Gary Cox bir uçurum kenarından özgürlüğün sorunlu yanını ele alıyor.

Varoluşçuluğun temel konu ve kavramlarının çoğu – özgürlük, seçim, sorumluluk, gerçeklerle veya seçimlerle yüzleşmeyi reddetme, kaygı, umutsuzluk ve saçmalık – Søren Kierkegaard’ın (1813-55) yazılarından çıkmıştır. Örneğin; Ya/Ya da (1843), Korku Ve Titreme (1843), Kaygı Kavramı (1844), Ölümcül Hastalık Umutsuzluk (1849) gibi çığır açan eserleri buna bir örnektir. Varoluşçuluk, Arthur Schopenhauer ve Friedrich Nietzsche’nin “Tanrı öldü“ proto-varoluşçuluğunda olduğu kadar, kuşkusuz Kierkegaard’ın militan, kendine özgü Hristiyanlığından da nasibini almıştır. Ancak inanç, dini bağlılık ve birey konusundaki radikal görüşleri ve dini hayata ve sonsuzluğa yönelik konformist, pasif, rasyonalist, tarafsız, özgün olmayan bir yaklaşımı reddetmesi onu gerçek bir varoluşçu yapar. İşte şimdi kısaca onun kaygı kavramına bir göz atalım.

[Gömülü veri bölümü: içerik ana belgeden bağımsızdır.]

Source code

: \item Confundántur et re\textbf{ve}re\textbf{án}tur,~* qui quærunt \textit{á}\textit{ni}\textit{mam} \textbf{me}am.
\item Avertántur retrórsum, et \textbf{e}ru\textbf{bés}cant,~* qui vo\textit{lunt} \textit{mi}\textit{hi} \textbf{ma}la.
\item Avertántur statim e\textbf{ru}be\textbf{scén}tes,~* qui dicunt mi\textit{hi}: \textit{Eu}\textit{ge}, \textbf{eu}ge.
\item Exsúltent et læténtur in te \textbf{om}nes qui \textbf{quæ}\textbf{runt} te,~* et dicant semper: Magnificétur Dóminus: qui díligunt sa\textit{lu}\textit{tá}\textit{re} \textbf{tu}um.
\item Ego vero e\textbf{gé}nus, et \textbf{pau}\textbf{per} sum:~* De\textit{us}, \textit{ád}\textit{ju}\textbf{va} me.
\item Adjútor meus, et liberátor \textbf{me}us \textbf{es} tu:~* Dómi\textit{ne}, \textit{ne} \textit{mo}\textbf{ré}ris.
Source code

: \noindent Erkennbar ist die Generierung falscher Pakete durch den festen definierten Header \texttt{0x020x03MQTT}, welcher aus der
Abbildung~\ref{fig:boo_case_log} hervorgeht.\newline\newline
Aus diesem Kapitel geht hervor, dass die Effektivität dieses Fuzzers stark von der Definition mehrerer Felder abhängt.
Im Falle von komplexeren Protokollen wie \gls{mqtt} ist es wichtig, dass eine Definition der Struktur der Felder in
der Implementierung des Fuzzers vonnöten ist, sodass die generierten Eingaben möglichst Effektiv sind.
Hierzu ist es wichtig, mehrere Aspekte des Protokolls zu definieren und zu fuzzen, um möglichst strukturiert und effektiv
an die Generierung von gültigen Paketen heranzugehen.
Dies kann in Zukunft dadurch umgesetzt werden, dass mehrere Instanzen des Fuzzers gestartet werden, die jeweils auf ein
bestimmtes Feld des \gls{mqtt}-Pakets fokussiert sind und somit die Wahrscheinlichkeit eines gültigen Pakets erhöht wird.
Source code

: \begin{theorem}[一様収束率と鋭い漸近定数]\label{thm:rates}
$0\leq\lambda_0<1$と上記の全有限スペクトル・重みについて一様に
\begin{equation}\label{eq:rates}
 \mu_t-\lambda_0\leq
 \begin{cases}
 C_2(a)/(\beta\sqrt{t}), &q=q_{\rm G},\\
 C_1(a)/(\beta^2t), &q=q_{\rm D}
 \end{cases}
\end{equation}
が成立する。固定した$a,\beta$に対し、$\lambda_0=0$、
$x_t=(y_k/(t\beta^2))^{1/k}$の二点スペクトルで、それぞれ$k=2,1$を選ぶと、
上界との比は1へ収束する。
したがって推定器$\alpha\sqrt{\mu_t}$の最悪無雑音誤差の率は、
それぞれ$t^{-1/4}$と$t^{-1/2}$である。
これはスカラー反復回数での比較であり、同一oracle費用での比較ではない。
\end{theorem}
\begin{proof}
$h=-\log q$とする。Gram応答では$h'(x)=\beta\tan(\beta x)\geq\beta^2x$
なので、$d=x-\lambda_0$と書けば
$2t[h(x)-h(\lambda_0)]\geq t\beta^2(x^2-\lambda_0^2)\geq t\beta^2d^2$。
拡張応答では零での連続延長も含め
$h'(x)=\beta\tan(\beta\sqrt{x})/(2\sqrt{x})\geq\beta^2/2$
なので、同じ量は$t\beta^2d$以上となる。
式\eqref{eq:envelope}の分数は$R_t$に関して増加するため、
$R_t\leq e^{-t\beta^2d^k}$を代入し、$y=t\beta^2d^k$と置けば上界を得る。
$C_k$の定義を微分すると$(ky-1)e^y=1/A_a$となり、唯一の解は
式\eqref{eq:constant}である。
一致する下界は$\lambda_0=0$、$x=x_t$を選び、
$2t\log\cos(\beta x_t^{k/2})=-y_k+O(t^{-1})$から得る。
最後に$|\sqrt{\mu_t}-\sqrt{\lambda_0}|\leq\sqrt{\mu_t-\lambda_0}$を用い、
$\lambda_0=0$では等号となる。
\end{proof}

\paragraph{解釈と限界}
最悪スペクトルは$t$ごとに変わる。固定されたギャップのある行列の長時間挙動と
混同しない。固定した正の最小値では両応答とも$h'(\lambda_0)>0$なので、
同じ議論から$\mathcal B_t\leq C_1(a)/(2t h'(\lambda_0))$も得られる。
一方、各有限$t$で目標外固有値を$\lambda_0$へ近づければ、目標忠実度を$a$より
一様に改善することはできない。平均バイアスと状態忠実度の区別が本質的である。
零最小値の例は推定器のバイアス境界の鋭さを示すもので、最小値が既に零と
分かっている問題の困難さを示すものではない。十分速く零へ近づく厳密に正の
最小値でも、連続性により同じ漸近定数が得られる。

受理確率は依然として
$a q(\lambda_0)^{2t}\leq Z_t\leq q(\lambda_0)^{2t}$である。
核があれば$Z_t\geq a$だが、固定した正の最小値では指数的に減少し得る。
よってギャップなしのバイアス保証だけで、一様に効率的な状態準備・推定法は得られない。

Kierkegaard (Danimarka dilinde “kilise bahçesi“ anlamına gelir), muhtemelen gençliğinde bir ağaçtan düşmesinin neden olduğu felç edici bir omurga rahatsızlığı nedeniyle Kopenhag’da 42 yaşında ölmüştür. Cenazesi oldukça hareketli geçmiştir. Takipçileri, yerleşik Danimarka kilisesinin, ona şiddetle karşı çıkan bir adamın cesedini ele geçirme veya üzerinde vaaz verme hakkının olmadığını söyleyerek protesto etti. Kierkegaard bir Hristiyan ve bilgili bir ilahiyatçı olmasına rağmen, sürünün sorgusuz sualsiz itaatkar bir üyesi olmaktan çok uzaktı. Kendini sürekli olarak ortodoks Hristiyanlıkla ve özellikle Danimarka Devlet Kilisesi ile çelişen eksantrik bir başına buyruk olarak buluyordu. Kierkegaard aynı zamanda, bireysel, somut insanlardan ziyade büyük, soyut tarihsel süreçlere odaklanan Georg Wilhelm Friedrich Hegel’in o zamanki baskın felsefesi tarafından da reddedilmişti. Buna karşılık Kierkegaard, kendisini öncelikle olanca haşmetiyle ilerleyen tarihin bir parçası olarak değil, daha çok saçma, trajik varoluşunun herhangi bir amacını keşfetmek için mücadele eden özgür, endişeli, ölümlü bir varlık olarak deneyimleyen bir birey felsefesi geliştirdi. Kierkegaard için var olmak ve dolayısıyla sonsuzla – Tanrı ile – bir ilişki kurmak vahşi bir aygıra binmek gibidir. Ne yazık ki, onun görüşüne göre, çoğu insan hayatları boyunca saman vagonunda uyuyakalmış bir şekilde “varoluşlarını sürdürmektedir“.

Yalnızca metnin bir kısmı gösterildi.